**WHAT YOU NEED TO DO**
Would you return the lines that run from the start of the data below to the line with "- Tutorials introduce", both included, exactly as written and without pictures?

Data entries:

▶

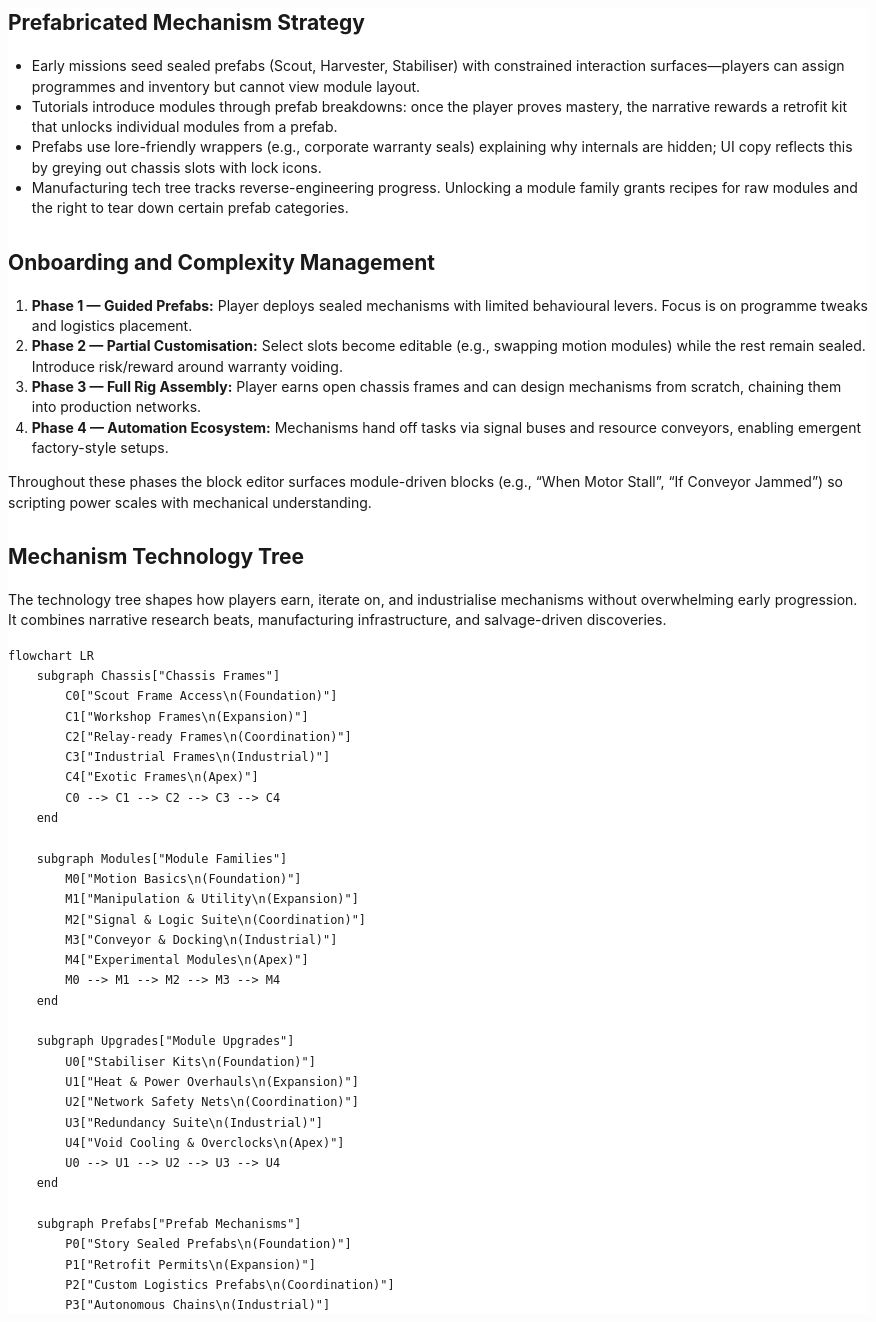 ## Prefabricated Mechanism Strategy
- Early missions seed sealed prefabs (Scout, Harvester, Stabiliser) with constrained interaction surfaces—players can assign programmes and inventory but cannot view module layout.
- Tutorials introduce modules through prefab breakdowns: once the player proves mastery, the narrative rewards a retrofit kit that unlocks individual modules from a prefab.
- Prefabs use lore-friendly wrappers (e.g., corporate warranty seals) explaining why internals are hidden; UI copy reflects this by greying out chassis slots with lock icons.
- Manufacturing tech tree tracks reverse-engineering progress. Unlocking a module family grants recipes for raw modules and the right to tear down certain prefab categories.

## Onboarding and Complexity Management
1. **Phase 1 — Guided Prefabs:** Player deploys sealed mechanisms with limited behavioural levers. Focus is on programme tweaks and logistics placement.
2. **Phase 2 — Partial Customisation:** Select slots become editable (e.g., swapping motion modules) while the rest remain sealed. Introduce risk/reward around warranty voiding.
3. **Phase 3 — Full Rig Assembly:** Player earns open chassis frames and can design mechanisms from scratch, chaining them into production networks.
4. **Phase 4 — Automation Ecosystem:** Mechanisms hand off tasks via signal buses and resource conveyors, enabling emergent factory-style setups.

Throughout these phases the block editor surfaces module-driven blocks (e.g., “When Motor Stall”, “If Conveyor Jammed”) so scripting power scales with mechanical understanding.

## Mechanism Technology Tree
The technology tree shapes how players earn, iterate on, and industrialise mechanisms without overwhelming early progression. It combines narrative research beats, manufacturing infrastructure, and salvage-driven discoveries.

```mermaid
flowchart LR
    subgraph Chassis["Chassis Frames"]
        C0["Scout Frame Access\n(Foundation)"]
        C1["Workshop Frames\n(Expansion)"]
        C2["Relay-ready Frames\n(Coordination)"]
        C3["Industrial Frames\n(Industrial)"]
        C4["Exotic Frames\n(Apex)"]
        C0 --> C1 --> C2 --> C3 --> C4
    end

    subgraph Modules["Module Families"]
        M0["Motion Basics\n(Foundation)"]
        M1["Manipulation & Utility\n(Expansion)"]
        M2["Signal & Logic Suite\n(Coordination)"]
        M3["Conveyor & Docking\n(Industrial)"]
        M4["Experimental Modules\n(Apex)"]
        M0 --> M1 --> M2 --> M3 --> M4
    end

    subgraph Upgrades["Module Upgrades"]
        U0["Stabiliser Kits\n(Foundation)"]
        U1["Heat & Power Overhauls\n(Expansion)"]
        U2["Network Safety Nets\n(Coordination)"]
        U3["Redundancy Suite\n(Industrial)"]
        U4["Void Cooling & Overclocks\n(Apex)"]
        U0 --> U1 --> U2 --> U3 --> U4
    end

    subgraph Prefabs["Prefab Mechanisms"]
        P0["Story Sealed Prefabs\n(Foundation)"]
        P1["Retrofit Permits\n(Expansion)"]
        P2["Custom Logistics Prefabs\n(Coordination)"]
        P3["Autonomous Chains\n(Industrial)"]
```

◀

**YOUR RESPONSE**
 ## Prefabricated Mechanism Strategy
- Early missions seed sealed prefabs (Scout, Harvester, Stabiliser) with constrained interaction surfaces—players can assign programmes and inventory but cannot view module layout.
- Tutorials introduce modules through prefab breakdowns: once the player proves mastery, the narrative rewards a retrofit kit that unlocks individual modules from a prefab.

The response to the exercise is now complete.